• _WHAT YOU NEED TO DO_: Give back all of the data exactly.

• _MATERIAL SHOWN_:
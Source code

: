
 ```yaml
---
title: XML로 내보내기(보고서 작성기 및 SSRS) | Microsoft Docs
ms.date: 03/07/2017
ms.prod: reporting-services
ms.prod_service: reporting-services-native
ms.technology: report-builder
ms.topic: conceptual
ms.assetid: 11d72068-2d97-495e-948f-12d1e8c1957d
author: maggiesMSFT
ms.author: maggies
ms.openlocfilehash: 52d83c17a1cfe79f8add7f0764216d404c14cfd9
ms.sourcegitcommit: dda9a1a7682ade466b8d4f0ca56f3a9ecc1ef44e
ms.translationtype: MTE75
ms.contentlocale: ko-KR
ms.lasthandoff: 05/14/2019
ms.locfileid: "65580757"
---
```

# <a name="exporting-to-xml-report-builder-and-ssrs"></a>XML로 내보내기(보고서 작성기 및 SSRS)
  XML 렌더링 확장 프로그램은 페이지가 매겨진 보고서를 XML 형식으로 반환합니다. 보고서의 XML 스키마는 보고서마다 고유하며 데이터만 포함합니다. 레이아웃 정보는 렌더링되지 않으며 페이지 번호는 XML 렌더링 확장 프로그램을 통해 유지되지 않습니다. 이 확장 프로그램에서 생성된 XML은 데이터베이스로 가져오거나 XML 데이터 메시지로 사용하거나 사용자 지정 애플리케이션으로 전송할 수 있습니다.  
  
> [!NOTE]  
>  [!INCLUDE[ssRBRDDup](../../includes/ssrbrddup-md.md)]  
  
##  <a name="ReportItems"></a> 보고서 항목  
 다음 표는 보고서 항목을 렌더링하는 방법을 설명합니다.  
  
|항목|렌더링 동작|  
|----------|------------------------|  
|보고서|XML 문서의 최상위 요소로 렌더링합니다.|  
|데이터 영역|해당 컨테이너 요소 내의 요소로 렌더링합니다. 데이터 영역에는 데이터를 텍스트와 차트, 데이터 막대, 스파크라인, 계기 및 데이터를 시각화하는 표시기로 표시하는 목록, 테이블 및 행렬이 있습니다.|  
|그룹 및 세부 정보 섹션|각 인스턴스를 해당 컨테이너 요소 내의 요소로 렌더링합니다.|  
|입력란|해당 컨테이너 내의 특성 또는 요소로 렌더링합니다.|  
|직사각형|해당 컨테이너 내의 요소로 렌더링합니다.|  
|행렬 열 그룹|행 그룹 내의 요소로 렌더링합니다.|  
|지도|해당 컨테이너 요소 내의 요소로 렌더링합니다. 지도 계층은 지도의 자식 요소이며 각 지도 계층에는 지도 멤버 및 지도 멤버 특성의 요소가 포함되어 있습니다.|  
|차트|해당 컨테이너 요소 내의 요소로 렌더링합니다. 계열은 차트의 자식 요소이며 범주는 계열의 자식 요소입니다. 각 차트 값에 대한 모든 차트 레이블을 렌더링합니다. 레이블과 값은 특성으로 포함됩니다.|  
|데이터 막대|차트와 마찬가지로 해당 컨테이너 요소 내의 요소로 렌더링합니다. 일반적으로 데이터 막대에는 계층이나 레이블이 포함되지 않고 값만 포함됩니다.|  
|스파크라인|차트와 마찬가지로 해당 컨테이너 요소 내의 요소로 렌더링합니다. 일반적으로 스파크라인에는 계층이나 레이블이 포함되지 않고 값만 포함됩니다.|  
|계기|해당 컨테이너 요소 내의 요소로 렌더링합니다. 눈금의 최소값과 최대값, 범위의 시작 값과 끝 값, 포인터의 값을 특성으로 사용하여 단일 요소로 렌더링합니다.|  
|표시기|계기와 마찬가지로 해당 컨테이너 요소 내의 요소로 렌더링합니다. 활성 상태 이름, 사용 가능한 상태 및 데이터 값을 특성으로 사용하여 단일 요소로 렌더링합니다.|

• _SOLUTION TO THE PROBLEM_:
Source code

:
 ```yaml
---
title: XML로 내보내기(보고서 작성기 및 SSRS) | Microsoft Docs
ms.date: 03/07/2017
ms.prod: reporting-services
ms.prod_service: reporting-services-native
ms.technology: report-builder
ms.topic: conceptual
ms.assetid: 11d72068-2d97-495e-948f-12d1e8c1957d
author: maggiesMSFT
ms.author: maggies
ms.openlocfilehash: 52d83c17a1cfe79f8add7f0764216d404c14cfd9
ms.sourcegitcommit: dda9a1a7682ade466b8d4f0ca56f3a9ecc1ef44e
ms.translationtype: MTE75
ms.contentlocale: ko-KR
ms.lasthandoff: 05/14/2019
ms.locfileid: "65580757"
---
```

# <a name="exporting-to-xml-report-builder-and-ssrs"></a>XML로 내보내기(보고서 작성기 및 SSRS)
  XML 렌더링 확장 프로그램은 페이지가 매겨진 보고서를 XML 형식으로 반환합니다. 보고서의 XML 스키마는 보고서마다 고유하며 데이터만 포함합니다. 레이아웃 정보는 렌더링되지 않으며 페이지 번호는 XML 렌더링 확장 프로그램을 통해 유지되지 않습니다. 이 확장 프로그램에서 생성된 XML은 데이터베이스로 가져오거나 XML 데이터 메시지로 사용하거나 사용자 지정 애플리케이션으로 전송할 수 있습니다.  
  
> [!NOTE]  
>  [!INCLUDE[ssRBRDDup](../../includes/ssrbrddup-md.md)]  
  
##  <a name="ReportItems"></a> 보고서 항목  
 다음 표는 보고서 항목을 렌더링하는 방법을 설명합니다.  
  
|항목|렌더링 동작|  
|----------|------------------------|  
|보고서|XML 문서의 최상위 요소로 렌더링합니다.|  
|데이터 영역|해당 컨테이너 요소 내의 요소로 렌더링합니다. 데이터 영역에는 데이터를 텍스트와 차트, 데이터 막대, 스파크라인, 계기 및 데이터를 시각화하는 표시기로 표시하는 목록, 테이블 및 행렬이 있습니다.|  
|그룹 및 세부 정보 섹션|각 인스턴스를 해당 컨테이너 요소 내의 요소로 렌더링합니다.|  
|입력란|해당 컨테이너 내의 특성 또는 요소로 렌더링합니다.|  
|직사각형|해당 컨테이너 내의 요소로 렌더링합니다.|  
|행렬 열 그룹|행 그룹 내의 요소로 렌더링합니다.|  
|지도|해당 컨테이너 요소 내의 요소로 렌더링합니다. 지도 계층은 지도의 자식 요소이며 각 지도 계층에는 지도 멤버 및 지도 멤버 특성의 요소가 포함되어 있습니다.|  
|차트|해당 컨테이너 요소 내의 요소로 렌더링합니다. 계열은 차트의 자식 요소이며 범주는 계열의 자식 요소입니다. 각 차트 값에 대한 모든 차트 레이블을 렌더링합니다. 레이블과 값은 특성으로 포함됩니다.|  
|데이터 막대|차트와 마찬가지로 해당 컨테이너 요소 내의 요소로 렌더링합니다. 일반적으로 데이터 막대에는 계층이나 레이블이 포함되지 않고 값만 포함됩니다.|  
|스파크라인|차트와 마찬가지로 해당 컨테이너 요소 내의 요소로 렌더링합니다. 일반적으로 스파크라인에는 계층이나 레이블이 포함되지 않고 값만 포함됩니다.|  
|계기|해당 컨테이너 요소 내의 요소로 렌더링합니다. 눈금의 최소값과 최대값, 범위의 시작 값과 끝 값, 포인터의 값을 특성으로 사용하여 단일 요소로 렌더링합니다.|  
|표시기|계기와 마찬가지로 해당 컨테이너 요소 내의 요소로 렌더링합니다. 활성 상태 이름, 사용 가능한 상태 및 데이터 값을 특성으로 사용하여 단일 요소로 렌더링합니다.|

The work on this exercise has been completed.